> _YOUR TASK_: Would you copy each line of the records that includes the word "badges"?

> _INPUT DATA_:
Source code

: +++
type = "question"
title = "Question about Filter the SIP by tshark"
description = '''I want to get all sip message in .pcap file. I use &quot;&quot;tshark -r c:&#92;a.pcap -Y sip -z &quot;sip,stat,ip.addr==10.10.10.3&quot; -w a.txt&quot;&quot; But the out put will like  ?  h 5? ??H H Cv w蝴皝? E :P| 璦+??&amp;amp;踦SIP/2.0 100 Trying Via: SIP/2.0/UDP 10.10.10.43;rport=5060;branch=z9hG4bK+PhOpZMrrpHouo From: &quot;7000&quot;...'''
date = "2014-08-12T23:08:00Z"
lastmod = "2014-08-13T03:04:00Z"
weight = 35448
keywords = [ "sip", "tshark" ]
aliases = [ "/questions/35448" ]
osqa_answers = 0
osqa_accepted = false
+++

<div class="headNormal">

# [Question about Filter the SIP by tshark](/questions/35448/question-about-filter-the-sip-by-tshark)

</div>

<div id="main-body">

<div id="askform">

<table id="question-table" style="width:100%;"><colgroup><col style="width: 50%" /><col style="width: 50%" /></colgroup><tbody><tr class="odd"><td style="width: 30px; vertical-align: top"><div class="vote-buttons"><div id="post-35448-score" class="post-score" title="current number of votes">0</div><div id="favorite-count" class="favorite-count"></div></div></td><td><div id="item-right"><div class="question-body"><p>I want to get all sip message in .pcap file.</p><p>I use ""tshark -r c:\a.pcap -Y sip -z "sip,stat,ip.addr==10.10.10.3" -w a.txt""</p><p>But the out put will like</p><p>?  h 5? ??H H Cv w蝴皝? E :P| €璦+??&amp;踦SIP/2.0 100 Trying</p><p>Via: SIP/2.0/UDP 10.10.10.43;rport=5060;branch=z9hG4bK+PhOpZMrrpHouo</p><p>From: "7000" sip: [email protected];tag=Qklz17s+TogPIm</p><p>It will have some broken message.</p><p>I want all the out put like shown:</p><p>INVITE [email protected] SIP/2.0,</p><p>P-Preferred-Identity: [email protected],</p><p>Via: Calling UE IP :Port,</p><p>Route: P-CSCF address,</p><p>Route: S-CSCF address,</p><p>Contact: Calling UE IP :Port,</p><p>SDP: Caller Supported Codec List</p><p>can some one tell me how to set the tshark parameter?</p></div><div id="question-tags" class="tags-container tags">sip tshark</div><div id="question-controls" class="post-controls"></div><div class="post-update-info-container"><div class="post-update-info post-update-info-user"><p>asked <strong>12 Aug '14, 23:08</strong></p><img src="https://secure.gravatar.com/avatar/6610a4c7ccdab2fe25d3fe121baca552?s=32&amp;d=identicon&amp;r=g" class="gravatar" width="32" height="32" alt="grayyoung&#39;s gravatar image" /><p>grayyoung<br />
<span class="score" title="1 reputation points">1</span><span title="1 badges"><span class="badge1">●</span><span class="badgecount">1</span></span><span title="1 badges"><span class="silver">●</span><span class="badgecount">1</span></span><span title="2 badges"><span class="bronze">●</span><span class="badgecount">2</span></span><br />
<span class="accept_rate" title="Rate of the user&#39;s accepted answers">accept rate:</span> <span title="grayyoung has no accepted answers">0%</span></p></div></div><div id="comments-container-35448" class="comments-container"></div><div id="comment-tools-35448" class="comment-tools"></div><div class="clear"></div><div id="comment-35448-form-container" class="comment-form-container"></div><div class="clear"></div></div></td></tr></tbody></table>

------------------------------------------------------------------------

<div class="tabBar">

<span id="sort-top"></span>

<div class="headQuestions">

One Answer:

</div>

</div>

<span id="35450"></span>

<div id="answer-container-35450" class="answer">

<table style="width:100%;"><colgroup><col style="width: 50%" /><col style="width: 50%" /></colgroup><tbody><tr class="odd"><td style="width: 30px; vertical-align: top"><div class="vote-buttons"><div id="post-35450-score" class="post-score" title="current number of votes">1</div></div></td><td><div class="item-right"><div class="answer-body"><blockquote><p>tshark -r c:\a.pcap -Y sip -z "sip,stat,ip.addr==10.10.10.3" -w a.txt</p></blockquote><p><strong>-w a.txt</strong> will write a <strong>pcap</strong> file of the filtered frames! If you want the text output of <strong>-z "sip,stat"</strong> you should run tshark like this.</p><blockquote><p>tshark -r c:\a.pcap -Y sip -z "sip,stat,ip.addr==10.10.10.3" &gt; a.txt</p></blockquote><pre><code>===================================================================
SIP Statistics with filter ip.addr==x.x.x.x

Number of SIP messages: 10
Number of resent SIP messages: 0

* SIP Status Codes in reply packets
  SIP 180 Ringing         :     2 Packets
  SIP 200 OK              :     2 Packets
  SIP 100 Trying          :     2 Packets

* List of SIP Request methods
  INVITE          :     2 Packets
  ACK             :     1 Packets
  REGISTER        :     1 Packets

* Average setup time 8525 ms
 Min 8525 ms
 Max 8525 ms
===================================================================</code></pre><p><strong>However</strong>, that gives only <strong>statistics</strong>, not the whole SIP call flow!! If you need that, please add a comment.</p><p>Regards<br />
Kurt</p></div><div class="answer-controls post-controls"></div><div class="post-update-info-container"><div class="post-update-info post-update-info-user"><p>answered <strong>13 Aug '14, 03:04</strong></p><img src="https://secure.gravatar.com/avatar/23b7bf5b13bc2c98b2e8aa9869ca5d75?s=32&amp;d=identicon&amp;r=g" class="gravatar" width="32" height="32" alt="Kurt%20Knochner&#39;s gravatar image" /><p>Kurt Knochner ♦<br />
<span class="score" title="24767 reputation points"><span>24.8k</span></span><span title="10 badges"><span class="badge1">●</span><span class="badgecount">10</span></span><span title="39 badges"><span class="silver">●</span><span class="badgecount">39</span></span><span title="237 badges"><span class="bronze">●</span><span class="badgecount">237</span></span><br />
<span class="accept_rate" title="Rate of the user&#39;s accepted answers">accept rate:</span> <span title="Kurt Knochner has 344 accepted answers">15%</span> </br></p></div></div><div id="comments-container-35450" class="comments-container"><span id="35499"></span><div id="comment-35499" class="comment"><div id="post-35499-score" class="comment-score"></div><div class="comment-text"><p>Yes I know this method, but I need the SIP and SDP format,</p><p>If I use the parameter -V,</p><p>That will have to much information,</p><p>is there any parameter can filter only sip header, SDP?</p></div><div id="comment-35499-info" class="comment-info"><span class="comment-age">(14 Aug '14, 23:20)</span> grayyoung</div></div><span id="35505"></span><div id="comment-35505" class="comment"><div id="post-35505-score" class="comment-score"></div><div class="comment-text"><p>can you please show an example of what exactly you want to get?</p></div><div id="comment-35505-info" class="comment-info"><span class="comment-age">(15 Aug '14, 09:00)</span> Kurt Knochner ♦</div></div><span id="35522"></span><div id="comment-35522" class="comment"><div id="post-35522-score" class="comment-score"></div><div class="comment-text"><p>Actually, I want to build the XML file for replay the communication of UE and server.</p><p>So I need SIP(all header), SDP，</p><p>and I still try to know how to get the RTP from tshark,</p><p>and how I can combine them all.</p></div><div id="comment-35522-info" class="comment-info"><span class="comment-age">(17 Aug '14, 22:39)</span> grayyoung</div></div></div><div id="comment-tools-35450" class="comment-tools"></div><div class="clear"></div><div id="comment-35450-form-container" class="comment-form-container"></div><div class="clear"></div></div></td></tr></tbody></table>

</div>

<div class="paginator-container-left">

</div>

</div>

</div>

> _RESPONSE TO THE EXERCISE_:
<span class="score" title="1 reputation points">1</span><span title="1 badges"><span class="badge1">●</span><span class="badgecount">1</span></span><span title="1 badges"><span class="silver">●</span><span class="badgecount">1</span></span><span title="2 badges"><span class="bronze">●</span><span class="badgecount">2</span></span><br />
<span class="score" title="24767 reputation points"><span>24.8k</span></span><span title="10 badges"><span class="badge1">●</span><span class="badgecount">10</span></span><span title="39 badges"><span class="silver">●</span><span class="badgecount">39</span></span><span title="237 badges"><span class="bronze">●</span><span class="badgecount">237</span></span><br />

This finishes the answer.